The platform provides tests for differences between means of the treatment
groups and the control group. The success metrics and guardrail metrics tests
are slightly different in their interpretations.
Superiority Tests
Confidence uses superiority tests for success metrics and for deterioration tests.
A success metric test can be significant or non-significant. Significant means that it’s unlikely to
find the observed difference of means between the groups if there were no effect. All success
metric tests are against the null hypothesis of zero. Three types of tests are available for
success metrics.
Any change
Increase
Decrease
- Significant result: The data shows evidence that the treatment caused a change in the metric.
- Insignificant result: The data shows no evidence that the treatment caused a change in the metric.

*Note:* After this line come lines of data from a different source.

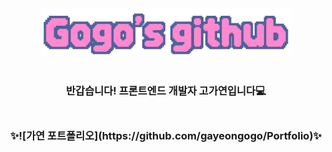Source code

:<div align="center">
  <img src="readme.png" alt="readme image" width="400px">
</div>
<br>
<div align="center">
  <h3>반갑습니다! 프론트엔드 개발자 고가연입니다💻<h3/>
<div>
<br>
✨![가연 포트폴리오](https://github.com/gayeongogo/Portfolio)✨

The statistical hypotheses used in the test are:
- H0:δ=0
- H1:δ=0
where δ is the treatment effect.
- Significant result: The data shows evidence that the treatment caused an increase in the metric.
- Insignificant result: The data shows no evidence that the treatment caused an increase in the metric.
The statistical hypotheses used in the test are:
- H0:δ=0
- H1:δ>0
where δ is the treatment effect.
- Significant result: The data shows evidence that the treatment caused a decrease in the metric.
- Insignificant result: The data shows no evidence that the treatment caused a decrease in the metric.
The statistical hypotheses used in the test are:
- H0:δ=0
- H1:δ<0
where δ is the treatment effect.
Non-Inferiority Tests
Confidence uses non-inferiority tests for guardrail metrics.
For non-inferiority tests, the test is against the null hypothesis of NIM (non-inferiority margin).
You must select a direction for a non-inferiority test.
- Significant result: The data shows evidence that the metric hasn’t decreased by more than NIM in the treatment group.
- Insignificant result: The data shows no evidence that the metric hasn’t decreased by more than NIM in the treatment group.
The statistical hypotheses used in the test are:
- H0:δ<−NIM
- H1:δ>−NIM
where δ is the treatment effect.
- Significant result: The data shows evidence that the metric hasn’t increased by more than NIM in the treatment group.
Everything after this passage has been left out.